By Rebecca Apodaca
As we are contemplating our Summer NAMM show purchases, what other purchases should we be considering to enhance our stores? Is it time to step forward with school rentals? What is going to give us the best values for our spending dollar?
Diversify – Investment firms suggest diversifying your portfolio. Don’t put all your eggs in one basket. This way, if certain items are not selling, shift toward another direction. If you are worried about your school district not having a program for your rentals, check what is happening in other school districts or private schools. Partner with another store in another area that does not have rentals, such as a guitar teaching studio, a sheet music shop, a repair shop or a piano store. Place a percentage of your rentals in other stores. Find a commuter who is already traveling in the direction daily and pay his or her gas. Purchase accessories at Summer NAMM that would normally be bought by students at the time of the rental to accompany the rentals. Pay the guitar teacher studio 20 percent of what you take in. This will bring in more clientele to the guitar teacher to sell his or her lessons, while you make 80 percent of your rentals and accessories without paying for overhead or additional staff. Better 80 percent of something than 100 percent of nothing.
Start a Vintage Guitar Section – Why not partner with a pawn shop? Pawn shops operate under certain rules and regulations. If the owner of the instrument has not paid his or her fees and loaned amount back in 120 days, after a “10 letter” is sent out, the instrument belongs to the pawn shop. The music store can work a deal with the pawn shop. Start the relationship now. Send your best Vintage Guitar person to pawn shops to get a feel for the quality of the guitars. Your store sets a standard of what type of quality or brands your store is willing to purchase. You might be able to purchase it outright or pay a partial amount to the pawn shop and place the guitar in your store, and then work out a deal for when it is sold.
Maybe you can’t afford that vintage $22,000 Fender Tele, but you can afford to purchase $2,000 worth of 1950s/1960s Stellas, Silvertones, Vegas, Nationals, Regals, Hondos, Harmonys and Kays. Send Vintage Guitar guy to one of the Vintage Guitar shows looking for those brands to purchase from other dealers or people at the VG shows trying to sell their own. It is a nostalgia thing. The customer goes back to that first guitar he or she owned that he or she regrets trading away. He or she will pay a reasonable amount if it is in good working condition and looks good. Also, be ready to invest in repairs to make them as playable and appealing as possible. Put a light-gauge string on for ease of playability.
The ’70s/’80s are Back
The ’70s/’80s guitars are becoming collectibles and so are the pedals. That analog sound gives warmth that digital is missing. Some of the outrageous bodies of B.C. Rich, rocker Ibanez, Kramer, Steinberger, Kubicki, Music Man and Peavey styles might be more affordable to you and your customers. Create a display using the icons of the ’70s and ’80s.

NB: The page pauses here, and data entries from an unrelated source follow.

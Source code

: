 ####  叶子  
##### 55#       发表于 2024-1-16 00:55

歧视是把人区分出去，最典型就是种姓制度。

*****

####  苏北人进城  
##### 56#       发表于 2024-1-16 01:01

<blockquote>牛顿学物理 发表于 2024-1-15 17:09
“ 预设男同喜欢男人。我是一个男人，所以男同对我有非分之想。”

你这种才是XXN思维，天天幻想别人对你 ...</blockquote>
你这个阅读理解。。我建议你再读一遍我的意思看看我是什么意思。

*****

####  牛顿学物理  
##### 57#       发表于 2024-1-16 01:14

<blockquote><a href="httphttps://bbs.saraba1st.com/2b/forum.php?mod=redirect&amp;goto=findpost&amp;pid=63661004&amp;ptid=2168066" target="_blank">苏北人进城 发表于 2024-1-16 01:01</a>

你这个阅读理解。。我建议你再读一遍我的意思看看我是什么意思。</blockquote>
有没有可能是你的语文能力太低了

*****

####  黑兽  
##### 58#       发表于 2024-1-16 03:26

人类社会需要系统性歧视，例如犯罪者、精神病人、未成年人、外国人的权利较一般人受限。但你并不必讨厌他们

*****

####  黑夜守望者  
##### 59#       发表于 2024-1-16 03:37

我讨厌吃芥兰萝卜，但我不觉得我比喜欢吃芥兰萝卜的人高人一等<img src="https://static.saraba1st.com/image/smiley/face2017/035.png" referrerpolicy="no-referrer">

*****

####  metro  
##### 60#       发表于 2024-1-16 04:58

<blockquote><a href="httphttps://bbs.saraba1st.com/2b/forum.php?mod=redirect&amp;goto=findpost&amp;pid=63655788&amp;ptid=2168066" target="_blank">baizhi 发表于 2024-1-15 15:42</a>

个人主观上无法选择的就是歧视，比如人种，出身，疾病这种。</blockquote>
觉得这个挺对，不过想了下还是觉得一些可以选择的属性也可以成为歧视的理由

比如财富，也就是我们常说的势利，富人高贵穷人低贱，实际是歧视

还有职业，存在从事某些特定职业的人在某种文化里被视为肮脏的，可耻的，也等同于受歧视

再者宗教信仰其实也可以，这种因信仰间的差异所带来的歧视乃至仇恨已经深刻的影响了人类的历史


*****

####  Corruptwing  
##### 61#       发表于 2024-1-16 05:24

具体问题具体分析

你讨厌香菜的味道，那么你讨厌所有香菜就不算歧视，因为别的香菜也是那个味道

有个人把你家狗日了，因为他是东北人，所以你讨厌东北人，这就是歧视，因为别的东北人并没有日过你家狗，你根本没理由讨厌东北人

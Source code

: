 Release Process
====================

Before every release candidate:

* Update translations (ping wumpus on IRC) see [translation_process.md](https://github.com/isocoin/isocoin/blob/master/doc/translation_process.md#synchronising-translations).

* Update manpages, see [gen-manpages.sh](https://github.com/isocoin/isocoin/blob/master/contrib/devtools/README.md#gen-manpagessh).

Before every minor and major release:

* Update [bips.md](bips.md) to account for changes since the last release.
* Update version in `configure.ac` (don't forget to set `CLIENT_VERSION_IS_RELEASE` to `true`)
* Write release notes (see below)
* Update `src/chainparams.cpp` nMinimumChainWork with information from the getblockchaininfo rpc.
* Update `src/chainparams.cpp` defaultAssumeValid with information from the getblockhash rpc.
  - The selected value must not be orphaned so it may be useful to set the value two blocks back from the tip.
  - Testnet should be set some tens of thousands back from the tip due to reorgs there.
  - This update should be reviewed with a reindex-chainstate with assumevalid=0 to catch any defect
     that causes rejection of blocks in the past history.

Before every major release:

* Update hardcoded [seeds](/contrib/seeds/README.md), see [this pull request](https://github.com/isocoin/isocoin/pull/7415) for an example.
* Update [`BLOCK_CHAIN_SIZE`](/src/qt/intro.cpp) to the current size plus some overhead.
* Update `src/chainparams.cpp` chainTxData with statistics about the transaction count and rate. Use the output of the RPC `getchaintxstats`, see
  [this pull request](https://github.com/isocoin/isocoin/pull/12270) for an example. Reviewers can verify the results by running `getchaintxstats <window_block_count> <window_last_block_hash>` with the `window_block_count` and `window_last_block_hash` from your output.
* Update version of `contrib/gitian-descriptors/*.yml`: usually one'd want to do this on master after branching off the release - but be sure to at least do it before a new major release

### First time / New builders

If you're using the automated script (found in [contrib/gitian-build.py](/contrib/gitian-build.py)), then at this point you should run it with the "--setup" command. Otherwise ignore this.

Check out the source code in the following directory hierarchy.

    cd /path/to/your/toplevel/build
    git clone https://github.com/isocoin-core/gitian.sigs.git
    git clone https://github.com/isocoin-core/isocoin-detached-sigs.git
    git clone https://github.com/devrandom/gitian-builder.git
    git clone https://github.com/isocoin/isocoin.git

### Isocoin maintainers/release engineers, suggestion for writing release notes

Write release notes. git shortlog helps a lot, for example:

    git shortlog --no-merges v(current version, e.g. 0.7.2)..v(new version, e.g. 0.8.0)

Purchase some step-up band instruments at the pawn shops. Work the same deal of paying for part up-front and paying the balance when they sell. You might have to start slow until you trust each other, but both you and the pawn shop can benefit. You can now offer a new step-up instrument or a used one to your customers. In buying used band instruments, stick to major American-made brands such as Conn-Selmer, King, Buffet, Artley, Armstrong, Gemeinhardt, Bach and Yamaha. Your techs can get parts more easily and they sound better with age. Scrub out those horns before allowing customers to put their mouths on them to prevent them from getting sick from molds and bacteria. Buy a new case and it will show off at a much higher price.
Repair Tech is Necessary!
Contact NAPBIRT (www.napbirt.org) to find qualified Band Instrument Technicians in your area. NAPBIRT is also now training the band instrument techs in fretted and orchestral instruments. If you have a repair tech in your store, utilize him or her to help with evaluating the condition of the used purchased instruments. Have him or her spruce up the instrument to make it sell for better money. Send the tech to the pawn shop. Clean the cases and spray with Sanimist to give a good first impression. If you do not have your own tech, then start a strong relationship with an independent tech to come by your store once or twice a week to pick up for continuous work.
Authenticating and Appraising
If you do run across that high-end instrument that is worth authenticating and appraising, perhaps split the fees between the pawn shop and your store, and have a certified appraisal report written. Then, you are both investing in a bigger pay-off.
Get ready for your Summer NAMM purchases by planning to buy some new and used instruments, plenty of strings, accessories and repair parts to keep on-hand to spruce them up. Buy new cases to put those used instruments in.